* PROVIDED INFORMATION

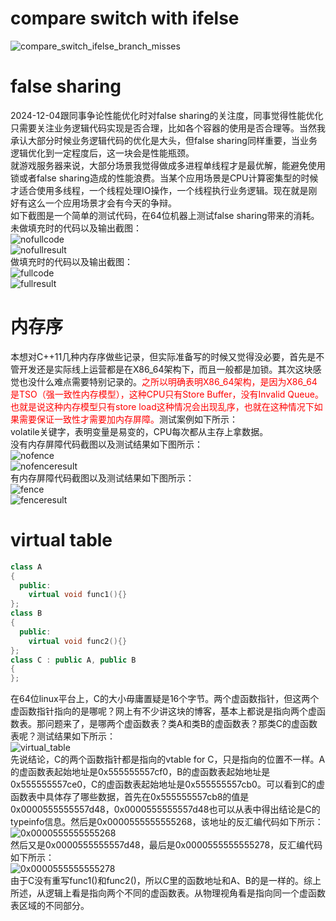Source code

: # compare switch with ifelse  
  ![compare_switch_ifelse_branch_misses](../miscellaneous/picture/compare_switch_ifelse_branch_misses.png)

# false sharing
  2024-12-04跟同事争论性能优化时对false sharing的关注度，同事觉得性能优化只需要关注业务逻辑代码实现是否合理，比如各个容器的使用是否合理等。当然我承认大部分时候业务逻辑代码的优化是大头，但false sharing同样重要，当业务逻辑优化到一定程度后，这一块会是性能瓶颈。  
  就游戏服务器来说，大部分场景我觉得做成多进程单线程才是最优解，能避免使用锁或者false sharing造成的性能浪费。当某个应用场景是CPU计算密集型的时候才适合使用多线程，一个线程处理IO操作，一个线程执行业务逻辑。现在就是刚好有这么一个应用场景才会有今天的争辩。  
  如下截图是一个简单的测试代码，在64位机器上测试false sharing带来的消耗。  
  未做填充时的代码以及输出截图：  
  ![nofullcode](../miscellaneous/picture/nofullcode.png)  
  ![nofullresult](../miscellaneous/picture/nofullresult.png)  
  做填充时的代码以及输出截图：  
  ![fullcode](../miscellaneous/picture/fullcode.png)  
  ![fullresult](../miscellaneous/picture/fullresult.png)  

# 内存序
  本想对C++11几种内存序做些记录，但实际准备写的时候又觉得没必要，首先是不管开发还是实际线上运营都是在X86_64架构下，而且一般都是加锁。其次这块感觉也没什么难点需要特别记录的。<font color= "#FF0000">之所以明确表明X86_64架构，是因为X86_64是TSO（强一致性内存模型），这种CPU只有Store Buffer，没有Invalid Queue。也就是说这种内存模型只有store load这种情况会出现乱序，也就在这种情况下如果需要保证一致性才需要加内存屏障。</font>测试案例如下所示：  
  volatile关键字，表明变量是易变的，CPU每次都从主存上拿数据。  
  没有内存屏障代码截图以及测试结果如下图所示：  
  ![nofence](../miscellaneous/picture/no_fence.png)  
  ![nofenceresult](../miscellaneous/picture/no_fence_result.png)  
  有内存屏障代码截图以及测试结果如下图所示：  
  ![fence](../miscellaneous/picture/fence.png)  
  ![fenceresult](../miscellaneous/picture/fence_result.png)  

# virtual table  
  ```c++  
  class A
  {
    public:
      virtual void func1(){}
  };
  class B
  {
    public:
      virtual void func2(){}
  };
  class C : public A, public B
  {
  };
  ```  
  在64位linux平台上，C的大小毋庸置疑是16个字节。两个虚函数指针，但这两个虚函数指针指向的是哪呢？网上有不少讲这块的博客，基本上都说是指向两个虚函数表。那问题来了，是哪两个虚函数表？类A和类B的虚函数表？那类C的虚函数表呢？测试结果如下所示：  
  ![virtual_table](../miscellaneous/picture/virtual_table.png)  
  先说结论，C的两个函数指针都是指向的vtable for C，只是指向的位置不一样。A的虚函数表起始地址是0x555555557cf0，B的虚函数表起始地址是0x555555557ce0，C的虚函数表起始地址是0x555555557cb0。可以看到C的虚函数表中具体存了哪些数据，首先在0x555555557cb8的值是0x0000555555557d48，0x0000555555557d48也可以从表中得出结论是C的typeinfo信息。然后是0x0000555555555268，该地址的反汇编代码如下所示：  
  ![0x0000555555555268](../miscellaneous/picture/0x0000555555555268.png)  
  然后又是0x0000555555557d48，最后是0x0000555555555278，反汇编代码如下所示：  
  ![0x0000555555555278](../miscellaneous/picture/0x0000555555555278.png)  
  由于C没有重写func1()和func2()，所以C里的函数地址和A、B的是一样的。综上所述，从逻辑上看是指向两个不同的虚函数表。从物理视角看是指向同一个虚函数表区域的不同部分。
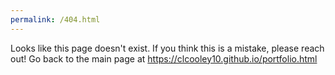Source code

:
 ```yaml
---
permalink: /404.html
---
```


Looks like this page doesn't exist.
If you think this is a mistake, please reach out!
Go back to the main page at https://clcooley10.github.io/portfolio.html
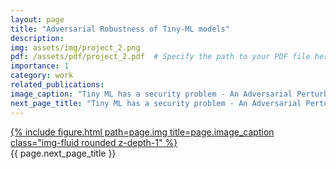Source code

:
 ```yaml
---
layout: page
title: "Adversarial Robustness of Tiny-ML models"
description: 
img: assets/img/project_2.png
pdf: /assets/pdf/project_2.pdf  # Specify the path to your PDF file here
importance: 1
category: work
related_publications: 
image_caption: "Tiny ML has a security problem - An Adversarial Perturbation Prospective"
next_page_title: "Tiny ML has a security problem - An Adversarial Perturbation Prospective"
---
```


<div class="row">
    <div class="col-sm mt-3 mt-md-0">
        <a href="{{ page.pdf }}" target="_blank">
            {% include figure.html path=page.img title=page.image_caption class="img-fluid rounded z-depth-1" %}
        </a>
    </div>
</div>
<div class="caption">
    {{ page.next_page_title }}
</div>
<!-- <div class="caption">
    {{ page.image_caption }}
</div> -->

<!-- <div class="caption">
    {{ page.next_page_title }}
</div> -->

<!-- You can also put regular text between your rows of images.
Say you wanted to write a little bit about your project before you posted the rest of the images.
You describe how you toiled, sweated, *bled* for your project, and then... you reveal its glory in the next row of images. -->


<!-- <div class="caption">
    You can also have artistically styled 2/3 + 1/3 images, like these.
</div> -->
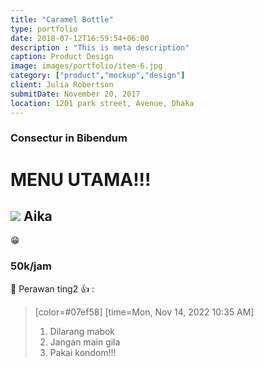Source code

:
 ```yaml
---
title: "Caramel Bottle"
type: portfolio
date: 2018-07-12T16:59:54+06:00
description : "This is meta description"
caption: Product Design
image: images/portfolio/item-6.jpg
category: ["product","mockup","design"]
client: Julia Robertson
submitDate: November 20, 2017
location: 1201 park street, Avenue, Dhaka
---
```

### Consectur in Bibendum

# MENU UTAMA!!!
## ![](https://i.imgur.com/0tRzJ85.jpg) Aika
&#128513;
### 50k/jam
:100: Perawan ting2 :+1: :
> [color=#07ef58]
> [time=Mon, Nov 14, 2022 10:35 AM]
> 1. Dilarang mabok
> 2. Jangan main gila
> 3. Pakai kondom!!!
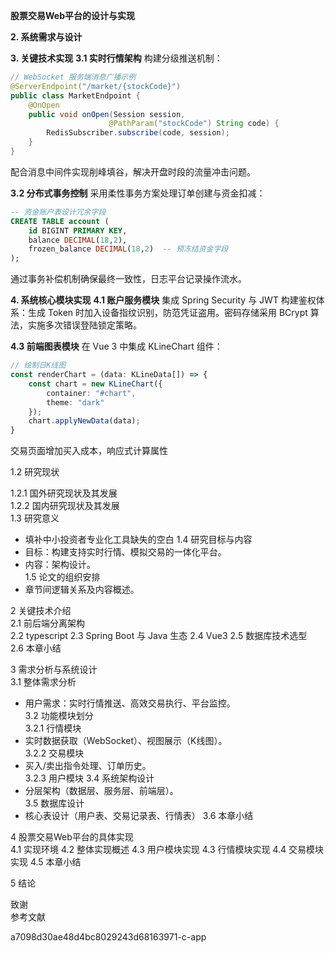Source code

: **股票交易Web平台的设计与实现**

**2. 系统需求与设计**

**3. 关键技术实现**
**3.1 实时行情架构**
构建分级推送机制：
```java
// WebSocket 服务端消息广播示例
@ServerEndpoint("/market/{stockCode}")
public class MarketEndpoint {
    @OnOpen
    public void onOpen(Session session, 
                      @PathParam("stockCode") String code) {
        RedisSubscriber.subscribe(code, session);
    }
}
```
配合消息中间件实现削峰填谷，解决开盘时段的流量冲击问题。

**3.2 分布式事务控制**
采用柔性事务方案处理订单创建与资金扣减：
```sql
-- 资金账户表设计冗余字段
CREATE TABLE account (
    id BIGINT PRIMARY KEY,
    balance DECIMAL(18,2),
    frozen_balance DECIMAL(18,2)  -- 预冻结资金字段
);
```
通过事务补偿机制确保最终一致性，日志平台记录操作流水。

**4. 系统核心模块实现**
**4.1 账户服务模块**
集成 Spring Security 与 JWT 构建鉴权体系：生成 Token 时加入设备指纹识别，防范凭证盗用。密码存储采用 BCrypt 算法，实施多次错误登陆锁定策略。

**4.3 前端图表模块**
在 Vue 3 中集成 KLineChart 组件：
```typescript
// 绘制日K线图
const renderChart = (data: KLineData[]) => {
    const chart = new KLineChart({ 
        container: "#chart", 
        theme: "dark" 
    });
    chart.applyNewData(data);
}
```


交易页面增加买入成本，响应式计算属性



1.2 研究现状  

1.2.1 国外研究现状及其发展  
1.2.2 国内研究现状及其发展  
1.3 研究意义  
- 填补中小投资者专业化工具缺失的空白
1.4 研究目标与内容  
- 目标：构建支持实时行情、模拟交易的一体化平台。  
- 内容：架构设计。  
1.5 论文的组织安排  
- 章节间逻辑关系及内容概述。  

2 关键技术介绍  
2.1 前后端分离架构  
2.2 typescript 
2.3 Spring Boot 与 Java 生态
2.4 Vue3
2.5 数据库技术选型  
2.6 本章小结  

3 需求分析与系统设计  
3.1 整体需求分析  
- 用户需求：实时行情推送、高效交易执行、平台监控。  
3.2 功能模块划分  
3.2.1 行情模块  
- 实时数据获取（WebSocket）、视图展示（K线图）。  
3.2.2 交易模块  
- 买入/卖出指令处理、订单历史。  
3.2.3 用户模块
3.4 系统架构设计  
- 分层架构（数据层、服务层、前端层）。  
3.5 数据库设计  
- 核心表设计（用户表、交易记录表、行情表）
3.6 本章小结  

4 股票交易Web平台的具体实现  
4.1 实现环境
4.2 整体实现概述
4.3 用户模块实现
4.3 行情模块实现 
4.4 交易模块实现
4.5 本章小结

5 结论  

致谢  
参考文献  


a7098d30ae48d4bc8029243d68163971-c-app
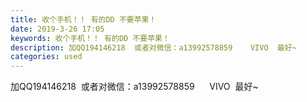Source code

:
 ```yaml
---
title: 收个手机！！ 有的DD 不要苹果！
date: 2019-3-26 17:05
keywords: 收个手机！！ 有的DD 不要苹果！
description: 加QQ194146218  或者对微信：a13992578859    VIVO  最好~
categories: used
---
```

<td class="t_f" id="postmessage_3313405">

加QQ194146218  或者对微信：a13992578859      VIVO  最好~</td>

* TASK DIRECTIONS
Filter the data above, keeping only lines that include the string "Perturbation".

* ANSWER TO THE EXERCISE
image_caption: "Tiny ML has a security problem - An Adversarial Perturbation Prospective"
next_page_title: "Tiny ML has a security problem - An Adversarial Perturbation Prospective"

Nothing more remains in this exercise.